--- START ---
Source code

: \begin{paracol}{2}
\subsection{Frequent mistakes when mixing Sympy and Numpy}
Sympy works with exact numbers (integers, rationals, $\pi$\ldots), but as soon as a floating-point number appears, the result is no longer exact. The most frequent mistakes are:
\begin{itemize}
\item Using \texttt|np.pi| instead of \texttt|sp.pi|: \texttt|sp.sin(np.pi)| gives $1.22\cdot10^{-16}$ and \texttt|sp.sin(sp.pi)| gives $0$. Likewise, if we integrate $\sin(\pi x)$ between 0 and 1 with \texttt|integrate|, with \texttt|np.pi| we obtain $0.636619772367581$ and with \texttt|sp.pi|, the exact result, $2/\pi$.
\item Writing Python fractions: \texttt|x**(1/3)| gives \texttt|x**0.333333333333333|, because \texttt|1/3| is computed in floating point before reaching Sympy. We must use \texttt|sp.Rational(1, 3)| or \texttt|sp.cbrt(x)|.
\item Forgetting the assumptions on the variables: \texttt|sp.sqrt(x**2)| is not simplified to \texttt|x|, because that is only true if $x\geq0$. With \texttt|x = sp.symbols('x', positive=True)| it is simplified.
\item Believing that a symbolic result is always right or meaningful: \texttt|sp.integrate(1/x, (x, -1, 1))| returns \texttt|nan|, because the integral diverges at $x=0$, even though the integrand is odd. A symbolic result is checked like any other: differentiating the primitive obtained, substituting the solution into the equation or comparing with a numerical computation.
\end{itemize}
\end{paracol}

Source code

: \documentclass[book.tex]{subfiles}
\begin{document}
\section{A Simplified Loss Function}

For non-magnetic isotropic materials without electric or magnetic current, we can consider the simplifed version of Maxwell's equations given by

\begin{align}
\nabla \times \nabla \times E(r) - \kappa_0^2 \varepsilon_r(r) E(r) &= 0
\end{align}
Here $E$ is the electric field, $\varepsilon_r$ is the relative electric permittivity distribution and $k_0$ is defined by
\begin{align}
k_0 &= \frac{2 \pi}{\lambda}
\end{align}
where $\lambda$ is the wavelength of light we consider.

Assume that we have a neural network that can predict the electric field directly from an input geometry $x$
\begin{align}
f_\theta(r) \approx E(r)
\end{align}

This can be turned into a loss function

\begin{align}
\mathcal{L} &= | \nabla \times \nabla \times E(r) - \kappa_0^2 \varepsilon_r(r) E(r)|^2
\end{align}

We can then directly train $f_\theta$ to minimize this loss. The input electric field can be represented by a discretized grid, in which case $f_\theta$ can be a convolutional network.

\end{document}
--- END ---
WORK ORDER
Go through the material and copy out every line with "that" in it.

WORKED SOLUTION
\item Forgetting the assumptions on the variables: \texttt|sp.sqrt(x**2)| is not simplified to \texttt|x|, because that is only true if $x\geq0$. With \texttt|x = sp.symbols('x', positive=True)| it is simplified.
\item Believing that a symbolic result is always right or meaningful: \texttt|sp.integrate(1/x, (x, -1, 1))| returns \texttt|nan|, because the integral diverges at $x=0$, even though the integrand is odd. A symbolic result is checked like any other: differentiating the primitive obtained, substituting the solution into the equation or comparing with a numerical computation.
Assume that we have a neural network that can predict the electric field directly from an input geometry $x$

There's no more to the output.